完全主義者も自分に優しくなると抑鬱が生じにくい

(2018年2月) 完全主義がマイナスに作用すると抑鬱が生じやすいことが知られていますが、"Plos One" に掲載されたオーストラリア・カトリック大学などの研究によると、完全主義が裏目に出たときの抑鬱の増大をセルフ・コンパッションによって抑えられる可能性があります。

研究の方法

思春期の若者541人と成人515人を対象にアンケート調査を実施して、完全主義/抑鬱/セルフ・コンパッションそれぞれの程度を測りました。

結果

思春期の若者でも成人でも、完全主義の程度を示すスコアが高いと抑鬱の程度を示すスコアも高いという関係が見られました。

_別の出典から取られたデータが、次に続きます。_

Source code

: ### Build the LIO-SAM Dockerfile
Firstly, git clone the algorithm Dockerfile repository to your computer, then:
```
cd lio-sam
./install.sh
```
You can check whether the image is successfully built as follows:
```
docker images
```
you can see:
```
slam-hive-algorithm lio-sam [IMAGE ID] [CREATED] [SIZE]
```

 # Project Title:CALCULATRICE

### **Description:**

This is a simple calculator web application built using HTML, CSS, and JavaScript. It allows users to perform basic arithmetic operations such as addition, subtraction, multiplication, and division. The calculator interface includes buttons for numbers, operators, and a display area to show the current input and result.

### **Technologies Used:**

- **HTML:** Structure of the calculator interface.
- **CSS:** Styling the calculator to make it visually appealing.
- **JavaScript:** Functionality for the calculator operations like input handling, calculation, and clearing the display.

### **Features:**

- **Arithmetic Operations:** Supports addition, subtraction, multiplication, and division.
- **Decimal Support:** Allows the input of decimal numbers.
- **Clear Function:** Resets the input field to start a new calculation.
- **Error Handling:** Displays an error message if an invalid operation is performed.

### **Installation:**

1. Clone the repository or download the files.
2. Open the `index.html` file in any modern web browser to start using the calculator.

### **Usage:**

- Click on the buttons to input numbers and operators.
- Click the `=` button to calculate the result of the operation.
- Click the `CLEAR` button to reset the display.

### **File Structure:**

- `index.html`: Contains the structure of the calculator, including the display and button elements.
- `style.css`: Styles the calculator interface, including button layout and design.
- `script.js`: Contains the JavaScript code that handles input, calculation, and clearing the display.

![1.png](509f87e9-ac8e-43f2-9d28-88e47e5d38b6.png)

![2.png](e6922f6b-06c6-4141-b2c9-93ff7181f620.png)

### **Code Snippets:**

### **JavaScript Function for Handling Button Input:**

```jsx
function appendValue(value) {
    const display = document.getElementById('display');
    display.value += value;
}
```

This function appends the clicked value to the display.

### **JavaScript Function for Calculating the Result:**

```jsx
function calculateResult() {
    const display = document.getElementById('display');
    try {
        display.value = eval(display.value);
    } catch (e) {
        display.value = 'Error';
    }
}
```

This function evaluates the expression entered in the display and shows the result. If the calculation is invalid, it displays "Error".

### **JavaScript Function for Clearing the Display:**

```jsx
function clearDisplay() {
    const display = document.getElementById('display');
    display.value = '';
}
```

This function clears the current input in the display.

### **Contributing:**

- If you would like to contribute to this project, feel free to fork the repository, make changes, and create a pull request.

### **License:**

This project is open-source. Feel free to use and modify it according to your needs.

セルフ・コンパッションが強い若者では完全主義のスコアと抑鬱のスコアとの関係が消滅していました。 セルフ・コンパッションが強い成人でも、完全主義のスコアと抑鬱のスコアとの関係が消滅してはいなかったものの関係が弱まっていました。

完全主義について

完全主義には良い面と悪い面があり、良い面が顕在化したときには頑張る動機となりますが、悪い面が顕在化してしまうとセルフ・クリティシズム(*)の傾向が強まったり他人に低く評価されるのを恐れたりするために精神面に悪影響が生じます。
(*) セルフ・クリティシズム(self criticism)とは、自分の性格・行い・能力などを辛辣に否定的に評価したり、自分を憎んだり嫌ったりするという心理的な態度のことです。 セルフ・クリティシズムが強い人は、自分の失敗・能力不足・欠点が許せずに自分を責めます。

セルフ・コンパッションについて

セルフ・コンパッション(self compassion)とは、自分が苦しい状況にあるとき・能力不足を感じているとき・何かに失敗したときに、自分を責めたりせずに自分をいたわることです。

セルフ・コンパッションにおいては、自分の欠点を批判したり自分の苦境の原因が自分にあると自分を責めたりするのではなく、さりとてそうした苦境の原因や欠点を無視するのでもなく、それらに対して寛容な態度を取ります。

セルフ・コンパッションを養成する方法

セルフ・コンパッションを養成するには、苦境にある親友に接するようにして自分自身に接すると良いでしょう。 苦境にある親友に対して「お前はダメな奴だ」と批判したりせず親切に振る舞うのと同じように、自分自身を優しく扱います。

「自分が抱えている欠点や苦境は誰もが経験することだ。こういうことで悩んでるのは自分だけではない」という視点を持つことも大切です。